▸ What is expected
Could you write out, exactly as they stand, only the lines in the listing below from the line with "## Use Cases" to the line with "alt + a: 退出程序", both ends included, without the pictures?

┌─ Record extracts

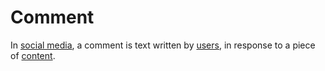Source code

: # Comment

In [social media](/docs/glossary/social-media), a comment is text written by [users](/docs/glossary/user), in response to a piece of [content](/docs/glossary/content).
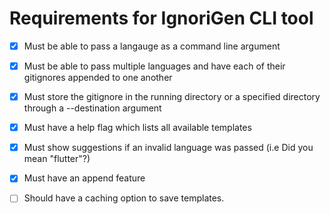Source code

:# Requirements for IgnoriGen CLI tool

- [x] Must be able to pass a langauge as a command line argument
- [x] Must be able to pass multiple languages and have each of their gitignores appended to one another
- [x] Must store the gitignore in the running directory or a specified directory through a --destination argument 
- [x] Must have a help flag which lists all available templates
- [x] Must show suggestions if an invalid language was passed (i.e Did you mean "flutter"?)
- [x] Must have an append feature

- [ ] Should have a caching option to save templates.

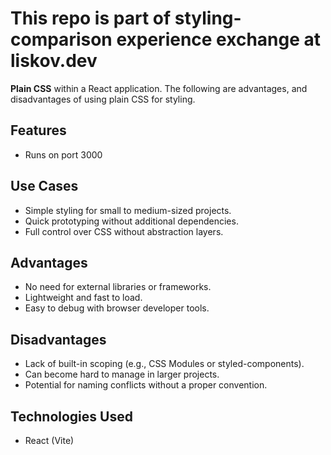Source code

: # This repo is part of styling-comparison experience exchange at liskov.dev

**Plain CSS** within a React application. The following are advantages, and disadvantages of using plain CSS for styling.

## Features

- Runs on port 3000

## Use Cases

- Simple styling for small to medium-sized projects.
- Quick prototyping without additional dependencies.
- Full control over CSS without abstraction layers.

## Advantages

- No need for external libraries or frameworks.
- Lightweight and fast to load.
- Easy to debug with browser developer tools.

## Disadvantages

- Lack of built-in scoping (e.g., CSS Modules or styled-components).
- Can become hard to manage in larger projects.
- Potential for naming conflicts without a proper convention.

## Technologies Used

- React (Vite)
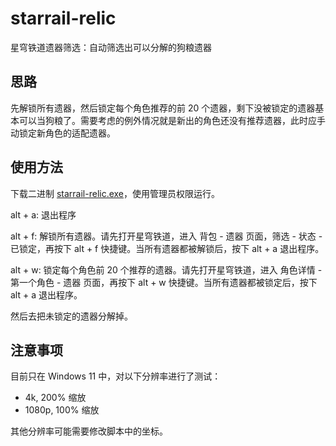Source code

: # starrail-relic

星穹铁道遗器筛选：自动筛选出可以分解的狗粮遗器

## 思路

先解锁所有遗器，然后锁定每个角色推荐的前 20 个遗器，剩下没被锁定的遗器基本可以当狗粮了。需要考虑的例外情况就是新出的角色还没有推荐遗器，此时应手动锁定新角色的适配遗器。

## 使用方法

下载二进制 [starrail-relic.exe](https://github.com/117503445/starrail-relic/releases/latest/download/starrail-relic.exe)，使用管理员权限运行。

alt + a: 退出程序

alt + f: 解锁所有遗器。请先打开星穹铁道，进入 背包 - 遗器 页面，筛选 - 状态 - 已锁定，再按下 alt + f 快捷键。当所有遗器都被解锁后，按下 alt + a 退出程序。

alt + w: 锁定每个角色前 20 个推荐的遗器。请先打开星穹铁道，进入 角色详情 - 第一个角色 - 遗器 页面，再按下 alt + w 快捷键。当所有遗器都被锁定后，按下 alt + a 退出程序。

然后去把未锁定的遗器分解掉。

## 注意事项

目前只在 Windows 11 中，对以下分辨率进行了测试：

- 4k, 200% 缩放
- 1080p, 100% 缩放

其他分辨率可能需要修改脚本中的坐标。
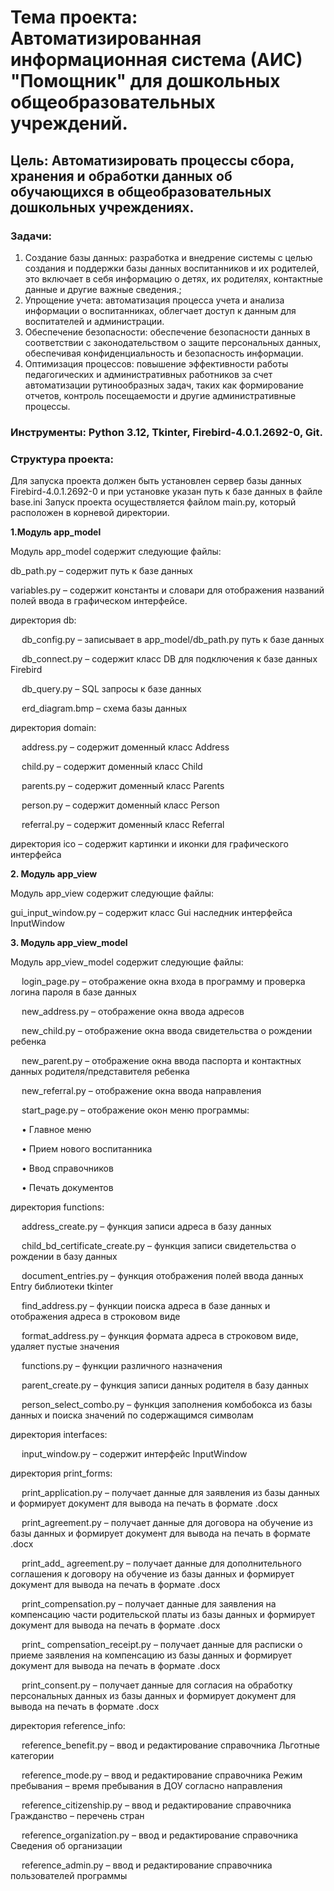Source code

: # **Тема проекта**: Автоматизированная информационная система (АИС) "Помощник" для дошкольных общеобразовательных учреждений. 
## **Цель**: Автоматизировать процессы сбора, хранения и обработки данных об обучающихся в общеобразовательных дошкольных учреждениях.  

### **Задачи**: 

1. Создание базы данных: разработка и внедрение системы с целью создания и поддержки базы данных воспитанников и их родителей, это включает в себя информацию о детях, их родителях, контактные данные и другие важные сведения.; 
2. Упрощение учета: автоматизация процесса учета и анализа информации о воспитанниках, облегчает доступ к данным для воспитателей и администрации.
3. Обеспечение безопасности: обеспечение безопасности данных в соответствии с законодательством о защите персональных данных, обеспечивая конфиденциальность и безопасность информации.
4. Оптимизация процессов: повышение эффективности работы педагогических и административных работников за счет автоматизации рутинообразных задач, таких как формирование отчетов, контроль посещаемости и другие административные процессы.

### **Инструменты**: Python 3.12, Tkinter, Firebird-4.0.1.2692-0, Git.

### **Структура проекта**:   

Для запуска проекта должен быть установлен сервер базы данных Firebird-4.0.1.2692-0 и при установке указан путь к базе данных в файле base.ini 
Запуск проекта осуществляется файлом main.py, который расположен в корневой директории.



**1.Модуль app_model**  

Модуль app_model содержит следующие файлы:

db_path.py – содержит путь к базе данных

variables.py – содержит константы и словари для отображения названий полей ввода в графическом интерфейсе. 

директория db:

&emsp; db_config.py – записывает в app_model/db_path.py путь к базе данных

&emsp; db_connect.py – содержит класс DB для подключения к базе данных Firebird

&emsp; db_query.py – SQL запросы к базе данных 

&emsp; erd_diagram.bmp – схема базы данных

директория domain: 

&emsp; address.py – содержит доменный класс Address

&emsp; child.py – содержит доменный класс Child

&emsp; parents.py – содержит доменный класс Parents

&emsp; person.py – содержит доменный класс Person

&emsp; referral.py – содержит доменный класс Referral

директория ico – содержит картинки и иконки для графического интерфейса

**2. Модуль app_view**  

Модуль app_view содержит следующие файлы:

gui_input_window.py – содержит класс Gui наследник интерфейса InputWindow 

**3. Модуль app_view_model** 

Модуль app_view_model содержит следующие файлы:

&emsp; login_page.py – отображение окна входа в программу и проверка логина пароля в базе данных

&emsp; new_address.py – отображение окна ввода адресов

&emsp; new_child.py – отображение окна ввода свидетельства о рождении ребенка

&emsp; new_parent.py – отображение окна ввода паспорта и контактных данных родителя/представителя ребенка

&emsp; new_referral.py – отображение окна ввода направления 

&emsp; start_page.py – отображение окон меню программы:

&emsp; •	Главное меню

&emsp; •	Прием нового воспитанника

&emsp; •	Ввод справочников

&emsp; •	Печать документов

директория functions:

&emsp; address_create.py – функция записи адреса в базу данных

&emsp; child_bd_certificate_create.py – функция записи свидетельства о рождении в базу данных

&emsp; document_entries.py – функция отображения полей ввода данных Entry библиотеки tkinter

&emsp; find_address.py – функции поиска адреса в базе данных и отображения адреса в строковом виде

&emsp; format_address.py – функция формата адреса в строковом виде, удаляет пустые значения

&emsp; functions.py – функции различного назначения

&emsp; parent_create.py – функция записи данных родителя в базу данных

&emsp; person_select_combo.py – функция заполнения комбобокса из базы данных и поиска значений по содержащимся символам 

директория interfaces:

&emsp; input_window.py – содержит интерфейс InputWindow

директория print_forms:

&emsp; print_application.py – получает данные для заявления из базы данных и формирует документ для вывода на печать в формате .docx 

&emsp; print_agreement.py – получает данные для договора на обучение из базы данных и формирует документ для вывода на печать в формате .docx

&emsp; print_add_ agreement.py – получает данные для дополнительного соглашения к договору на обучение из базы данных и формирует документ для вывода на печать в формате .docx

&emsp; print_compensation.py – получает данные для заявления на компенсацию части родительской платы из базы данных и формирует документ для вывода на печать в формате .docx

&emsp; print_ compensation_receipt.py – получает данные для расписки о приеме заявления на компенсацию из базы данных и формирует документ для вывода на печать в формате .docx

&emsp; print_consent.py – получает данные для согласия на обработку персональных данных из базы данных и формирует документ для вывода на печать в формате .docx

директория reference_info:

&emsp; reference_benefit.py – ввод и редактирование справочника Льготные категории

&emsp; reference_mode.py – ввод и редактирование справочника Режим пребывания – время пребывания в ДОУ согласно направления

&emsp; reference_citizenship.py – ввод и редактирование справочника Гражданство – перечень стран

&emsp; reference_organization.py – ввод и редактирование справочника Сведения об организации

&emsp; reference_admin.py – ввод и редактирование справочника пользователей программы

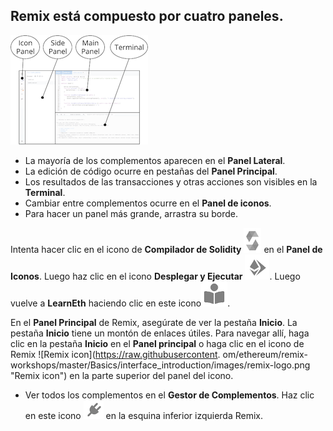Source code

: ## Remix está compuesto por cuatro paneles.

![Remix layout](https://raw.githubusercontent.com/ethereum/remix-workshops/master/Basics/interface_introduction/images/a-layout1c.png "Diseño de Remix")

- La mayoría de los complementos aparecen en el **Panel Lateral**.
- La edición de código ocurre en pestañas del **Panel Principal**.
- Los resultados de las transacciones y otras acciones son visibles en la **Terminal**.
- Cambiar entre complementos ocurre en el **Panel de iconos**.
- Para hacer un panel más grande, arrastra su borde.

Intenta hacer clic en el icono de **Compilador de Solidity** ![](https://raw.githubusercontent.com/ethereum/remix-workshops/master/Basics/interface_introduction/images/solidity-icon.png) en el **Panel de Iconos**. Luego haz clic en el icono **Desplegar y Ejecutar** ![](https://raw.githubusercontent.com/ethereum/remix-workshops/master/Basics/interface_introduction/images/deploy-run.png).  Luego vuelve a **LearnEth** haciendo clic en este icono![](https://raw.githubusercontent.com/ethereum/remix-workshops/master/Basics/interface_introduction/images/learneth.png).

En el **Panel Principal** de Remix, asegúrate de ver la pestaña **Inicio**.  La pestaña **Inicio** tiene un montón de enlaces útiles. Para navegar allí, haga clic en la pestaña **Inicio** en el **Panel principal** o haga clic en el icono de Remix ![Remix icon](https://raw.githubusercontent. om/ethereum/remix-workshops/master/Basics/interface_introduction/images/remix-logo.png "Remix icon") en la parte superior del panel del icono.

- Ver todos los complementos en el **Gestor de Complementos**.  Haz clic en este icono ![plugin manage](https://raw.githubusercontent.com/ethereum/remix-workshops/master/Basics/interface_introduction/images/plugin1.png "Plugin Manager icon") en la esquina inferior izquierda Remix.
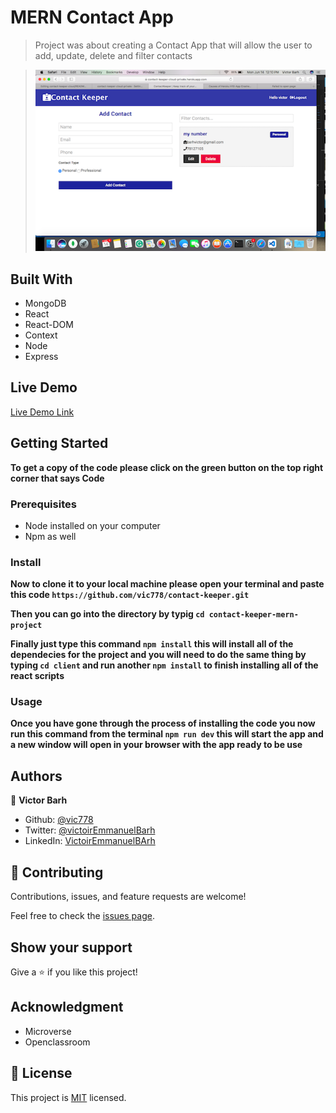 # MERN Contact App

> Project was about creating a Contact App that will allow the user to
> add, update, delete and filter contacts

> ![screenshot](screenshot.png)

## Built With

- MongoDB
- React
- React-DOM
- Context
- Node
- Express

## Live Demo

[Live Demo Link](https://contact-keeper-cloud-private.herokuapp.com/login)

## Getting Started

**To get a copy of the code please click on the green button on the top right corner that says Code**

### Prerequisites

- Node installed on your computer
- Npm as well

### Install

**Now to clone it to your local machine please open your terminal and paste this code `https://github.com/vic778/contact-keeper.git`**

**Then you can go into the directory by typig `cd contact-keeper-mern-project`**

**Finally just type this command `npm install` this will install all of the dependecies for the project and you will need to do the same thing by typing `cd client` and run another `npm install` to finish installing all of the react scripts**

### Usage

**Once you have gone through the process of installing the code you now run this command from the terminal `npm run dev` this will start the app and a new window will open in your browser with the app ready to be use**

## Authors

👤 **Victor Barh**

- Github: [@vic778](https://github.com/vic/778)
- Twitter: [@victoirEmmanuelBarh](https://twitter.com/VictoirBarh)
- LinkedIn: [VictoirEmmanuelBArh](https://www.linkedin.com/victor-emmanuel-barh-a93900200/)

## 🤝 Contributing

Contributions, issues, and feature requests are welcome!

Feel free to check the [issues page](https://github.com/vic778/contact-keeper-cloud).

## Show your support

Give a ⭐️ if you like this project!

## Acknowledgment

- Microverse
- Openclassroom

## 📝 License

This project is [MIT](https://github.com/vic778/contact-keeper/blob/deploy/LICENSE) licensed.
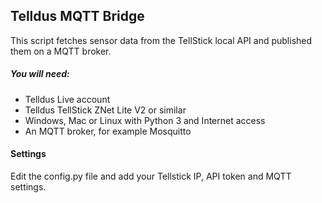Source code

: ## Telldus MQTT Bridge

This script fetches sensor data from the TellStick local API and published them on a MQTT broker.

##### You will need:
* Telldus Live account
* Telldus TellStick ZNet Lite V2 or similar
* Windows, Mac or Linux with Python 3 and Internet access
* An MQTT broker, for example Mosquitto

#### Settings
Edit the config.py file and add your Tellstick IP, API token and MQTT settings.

└─

▸ Solved problem
## Use Cases

- Simple styling for small to medium-sized projects.
- Quick prototyping without additional dependencies.
- Full control over CSS without abstraction layers.

## Advantages

- No need for external libraries or frameworks.
- Lightweight and fast to load.
- Easy to debug with browser developer tools.

## Disadvantages

- Lack of built-in scoping (e.g., CSS Modules or styled-components).
- Can become hard to manage in larger projects.
- Potential for naming conflicts without a proper convention.

## Technologies Used

- React (Vite)
Source code

: # starrail-relic

星穹铁道遗器筛选：自动筛选出可以分解的狗粮遗器

## 思路

先解锁所有遗器，然后锁定每个角色推荐的前 20 个遗器，剩下没被锁定的遗器基本可以当狗粮了。需要考虑的例外情况就是新出的角色还没有推荐遗器，此时应手动锁定新角色的适配遗器。

## 使用方法

下载二进制 [starrail-relic.exe](https://github.com/117503445/starrail-relic/releases/latest/download/starrail-relic.exe)，使用管理员权限运行。

alt + a: 退出程序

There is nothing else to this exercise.